INPUT: Begin

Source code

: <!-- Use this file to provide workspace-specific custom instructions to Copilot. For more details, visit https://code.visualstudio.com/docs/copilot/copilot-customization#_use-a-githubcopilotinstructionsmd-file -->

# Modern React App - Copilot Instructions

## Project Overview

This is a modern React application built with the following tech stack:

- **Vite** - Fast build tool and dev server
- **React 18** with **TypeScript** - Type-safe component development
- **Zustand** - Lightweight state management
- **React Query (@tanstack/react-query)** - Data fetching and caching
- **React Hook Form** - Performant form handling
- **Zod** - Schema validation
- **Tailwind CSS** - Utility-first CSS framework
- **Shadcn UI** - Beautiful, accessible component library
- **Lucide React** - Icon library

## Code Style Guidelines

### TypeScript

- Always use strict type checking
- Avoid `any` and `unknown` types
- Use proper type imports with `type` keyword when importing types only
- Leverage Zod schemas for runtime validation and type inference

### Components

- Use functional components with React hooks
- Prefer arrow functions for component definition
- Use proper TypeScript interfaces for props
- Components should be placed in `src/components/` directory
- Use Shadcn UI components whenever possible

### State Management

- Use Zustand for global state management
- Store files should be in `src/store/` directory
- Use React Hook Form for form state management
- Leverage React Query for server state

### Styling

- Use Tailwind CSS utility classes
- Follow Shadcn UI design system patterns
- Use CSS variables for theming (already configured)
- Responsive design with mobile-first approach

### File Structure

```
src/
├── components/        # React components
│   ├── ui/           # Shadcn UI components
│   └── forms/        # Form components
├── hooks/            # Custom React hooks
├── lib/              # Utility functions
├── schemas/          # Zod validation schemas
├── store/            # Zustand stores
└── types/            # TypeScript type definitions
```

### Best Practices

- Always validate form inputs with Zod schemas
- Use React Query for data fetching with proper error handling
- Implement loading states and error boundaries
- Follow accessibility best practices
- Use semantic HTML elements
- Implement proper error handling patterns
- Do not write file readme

INPUT: End

TASK INSTRUCTIONS: Could you set down exactly the lines above, from the one containing "### Best Practices" through the last, including both and nothing else?

ANSWER BOX:
### Best Practices

- Always validate form inputs with Zod schemas
- Use React Query for data fetching with proper error handling
- Implement loading states and error boundaries
- Follow accessibility best practices
- Use semantic HTML elements
- Implement proper error handling patterns
- Do not write file readme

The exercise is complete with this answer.